And a Woman Mans a Cannon
Margaret Corbin accompanied her cannoneer husband into the Battle of Fort Washington in New York on November 16, 1776. When the British killed him in action, she filled his post by loading and firing the cannon with great accuracy before drawing enemy fire. No taller than the belly of her commander’s horse, Corbin struggled against larger forces in battle and for the rest of her life as a woman veteran. In Lawrence’s eyes, she is reinvigorated as a commanding figure, standing with her gun upright and in relief at the left margin of the assembled soldiers.
Deborah McDowell Responds:
Deborah McDowell is Alice Griffin Professor of English and director of the Carter G. Woodson Institute for African-American and African Studies at the University of Virginia.
What to make of the painting’s title in relation to the canvas itself? How do we explain this seeming incongruity: a woman “manning” a cannon, on the front lines of war, no less? The title prompts the viewer to expect the depiction of a woman, but we see her only through the feminine iconography of a dress (a pistol tucked in the back of her belt). The “woman at war” is obscure, her “presence” shifting with each view. Only after multiple viewings did I squint to perceive cascading curls atop her head. Her distorted face is locked in a grimace.
If this painting is meant to depict a fearless woman on the battlefield, it is odd that Lawrence positions her at the outer edge of a crowded frame including Corbin’s dead husband, the phallic cannon, and three soldiers hunkered down near the ground, blood dripping from their rifles. At one glance, Corbin seems a commanding figure, standing upright and in relief, but at another, her dress, its color matching the expanse of ground, casts her in camouflage. Here, now, the shifting and exaggerated perspectives of the painting render her indistinct, almost abstract.
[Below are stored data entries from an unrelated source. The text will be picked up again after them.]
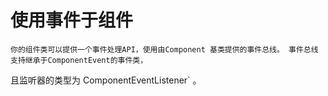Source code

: # 使用事件于组件
    你的组件类可以提供一个事件处理API，使用由Component 基类提供的事件总线。 事件总线支持继承于ComponentEvent的事件类，
且监听器的类型为 ComponentEventListener<EventType>` 。
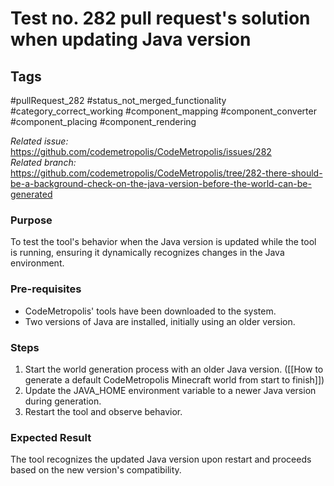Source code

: # Test no. 282 pull request's solution when updating Java version

## Tags
#pullRequest_282 #status_not_merged_functionality #category_correct_working  #component_mapping #component_converter #component_placing #component_rendering

_Related issue:_ https://github.com/codemetropolis/CodeMetropolis/issues/282 <br>
_Related branch:_ https://github.com/codemetropolis/CodeMetropolis/tree/282-there-should-be-a-background-check-on-the-java-version-before-the-world-can-be-generated

### Purpose
To test the tool's behavior when the Java version is updated while the tool is running, ensuring it dynamically recognizes changes in the Java environment.

### Pre-requisites
- CodeMetropolis' tools have been downloaded to the system.
- Two versions of Java are installed, initially using an older version.

### Steps
1. Start the world generation process with an older Java version. ([[How to generate a default CodeMetropolis Minecraft world from start to finish]])
2. Update the JAVA_HOME environment variable to a newer Java version during generation.
3. Restart the tool and observe behavior.

### Expected Result
The tool recognizes the updated Java version upon restart and proceeds based on the new version's compatibility.
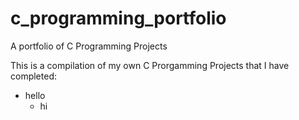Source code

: # c_programming_portfolio
A portfolio of C Programming Projects

This is a compilation of my own C Prorgamming Projects that I have completed: 
* hello 
  - hi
In interviews, Lawrence conceded that his work was indeed abstract, in that it was “designed and composed,” but not in the sense that it evacuated human content.
He found inspiration in historical figures whose stories shed light on the agonies of racial battle and inspired a people locked in a perpetual, collective struggle.
In Lawrence’s Time:
Excerpt from “Margaret Corbin Tribute; West Point Does Honor at Grave of Revolutionary Heroine,” New York Times, May 28, 1950.
WEST POINT, N.Y., May 27- The twenty fourth anniversary of the discovery of the grave of Margaret Corbin, heroine of the Revolutionary War, was commemorated on Friday by the New York State Officers Club of the Daughters of the American Revolution. The exercises at the Margaret Corbin Monument on the grounds of the United States Military Academy were conducted by Mrs. William Harvey Hoag of Prattsburg, N.Y., vice president of the club. Col. H. Crampton Jones, inspector general at the Academy, was the principal speaker.
Mrs. Charles White Nash of Albany, former New York State Regent of the D.A.R., traced the history of the Corbin grave. The General Henry Knox papers in the Massachusetts Historical Society’s collection established that Margaret Corbin received Army pay during the Revolutionary War under the name of Captain Molly, Mrs. Nash said. Captain Molly also is affirmed by the papers as one of three women who got pensions from the Government for services in the Revolution.